Um Cão de Água Português que não é trabalhado em água diferencia-se do que é trabalhado em água na forma como cumpre a sua tarefa e o que lhe é pedido. O primeiro cumpre por treino de obediência estritamente o que lhe pedem para fazer, o segundo cumpre por entendimento do objetivo do que lhe é pedido e encontrando a melhor forma de o fazer.
O Cão de Água Português tem a capacidade de transferir a forma como desempenha o trabalho na água, que ele executa para o dono e em cooperação com o dono retirando disso muito prazer, para as provas de exposição integrando-as como se fosse mais um trabalho a realizar, fazendo com que realize essa tarefa também em parceria e desempenho mútuo com o dono, durante a sua execução.

Gorila e Golden da Casa da Buba fotografia João Bettencourt Bacelar.
O Cão de Água Português, para além da sua essência de cão de trabalho na água, tem outra que é a relação e processo de comunicação com o humano que
dele cuida: reconhece esse ser humano como figura de referência ao qual se vincula para sempre e perante qualquer circunstância, enquanto a relação durar. Essa essência, que resulta da primeira, torna o nosso cão parceiro indelével do seu humano.

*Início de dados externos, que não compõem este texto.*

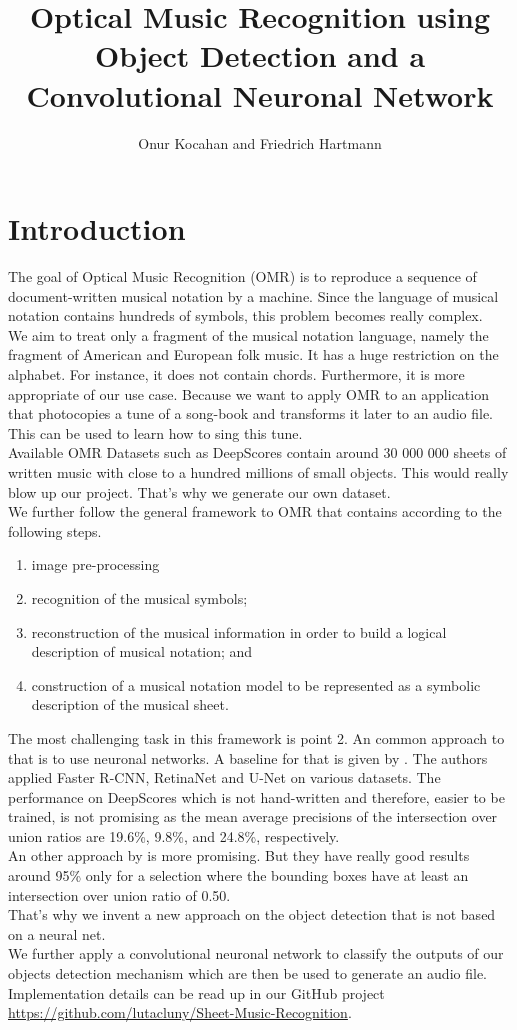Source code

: \documentclass[twocolumn]{article}
\title{Optical Music Recognition using Object Detection and a Convolutional Neuronal Network}
\author{Onur Kocahan and Friedrich Hartmann}
\begin{document}
 
\maketitle
\section{Introduction}
The goal of Optical Music Recognition (OMR) is to reproduce a sequence of document-written musical notation by a machine. Since the language of musical notation contains hundreds of symbols, this problem becomes really complex. \\
We aim to treat only a fragment of the musical notation language, namely the fragment of American and European folk music. It has a huge restriction on the alphabet. For instance, it does not contain chords. Furthermore, it is more appropriate of our use case. Because we want to apply OMR to an application that photocopies a tune of a song-book and transforms it later to an audio file. This can be used to learn how to sing this tune.  \\
Available OMR Datasets such as DeepScores \citep{DeepScores} contain around 30 000 000 sheets of written music with close to a hundred millions of small objects. This would really blow up our project. That's why we generate our own dataset. \\
We further follow the general framework to OMR that contains according to \citet{state_of_the_art} the following steps. 
\begin{enumerate}
 \item image pre-processing
 \item recognition of the musical symbols;
 \item reconstruction of the musical information in order to build a logical description of musical notation; and
 \item construction of a musical notation model to be represented as a symbolic description of the musical sheet.
\end{enumerate}
The most challenging task in this framework is point 2. An common approach to that is to use neuronal networks. A baseline for that is given by \citet{Baseline}. The authors applied Faster R-CNN, RetinaNet and U-Net on various datasets. The performance on DeepScores which is not hand-written and therefore, easier to be trained, is not promising as the mean average precisions of the intersection over union ratios are 19.6\%, 9.8\%, and 24.8\%, respectively. \\
An other approach by \citet{GitHub_OMR} is more promising. But they have really good results around 95\% only for a selection where the bounding boxes have at least an intersection over union ratio of 0.50. \\
That's why we invent a new approach on the object detection that is not based on a neural net.\\ We further apply a convolutional neuronal network to classify the outputs of our objects detection mechanism which are then be used to generate an audio file. \\
Implementation details can be read up in our GitHub project \url{https://github.com/lutacluny/Sheet-Music-Recognition}.
\end{document}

O Cão de Água Português tem a capacidade, e o propósito internalizado, de observar a situação previamente, para depois resolver o problema e rentabilizar o seu desempenho nas tarefas de trabalho. Esta capacidade é superior, em competência, à capacidade de obedecer e por isso deve ser valorizada, avaliada e considerada em detrimento da valoração exclusiva da obediência.
O Cão de Água Português está em constante processo de comunicação com o seu dono e “diz-nos” tudo o que quer, o que sente e o que entende do que comunicamos com ele. Neste processo de comunicação, a palavra tem especial ênfase e deve ser um dos mediadores de ensino do nosso cão.
O Cão de Água Português, pela sua inteligência e pelas variadíssimas tarefas que foi desempenhado ao longo da sua filogénese, é um cão verdadeiramente eclético como cão de trabalho, desempenhando qualquer tarefa para a qual é ensinado e sempre com o mesmo entusiasmo.
O Cão de Água Português tem a possibilidade e a capacidade de desenvolver competências para fazer, e não só em água, mais do que uma tarefa em simultâneo, ou na sequência uma das outras.
O Cão de Água Português castanho e preto tem apetências diferentes para o trabalho na água em termos de aprendizagem e realização.
O Cão de Água Português é um cão a dois ritmos que vão de 0 a 1000. Sentado na proa do barco, a zero e a mil no cumprimento rápido da ordem a executar.
O Cão de Água Português, como cão de guarda, tem 3 níveis de alertam que advêm da sua experiência de trabalho em água. Primeiro informa com um rosnar leve, depois empertigam-se e eriçam o pelo e por último atacam se houver invasão.
No trabalho do Cão de Água Português com os pescadores, não interessava a idade, mas a forma física era o mais importante e o que determinava a idade da reforma. Quando reformado ficava em casa com as crianças, mas a ida à praia na hora da chegada do dono era sagrada. O relógio estava dentro dele e a essa hora lá estava ele à espera do dono.
Podemos dizer seguramente que o nosso Cão de Água Português tem na sua base, por suposto como qualquer raça, elementos culturais ligados ao trabalho, ao mar, aos barcos e aos pescadores, comandantes, mestres e arrais das diferentes fainas por onde passou e trabalhou. Esses elementos culturais, que lhe dão as características que tem, as capacidades que demonstra ter e a competências que mostra possuir nas tarefas e desempenhos que realiza e que fazem deste cão o ser extraordinário que é na relação com o humano e no trabalho na água, dão-lhe a plasticidade que mostra ter no ecletismo nos seus desempenhos.
Não desvirtuar esta caraterística tão própria da sua cultura, que é simultaneamente a sua ESSÊNCIA, passa por manter viva no Cão de Água Português a sua relação com o trabalho na água, cabendo aos seus reprodutores e aos seus donos prepará-lo e desenvolvê-lo nesse sentido, que foi durante séculos a sua missão na nossa sociedade.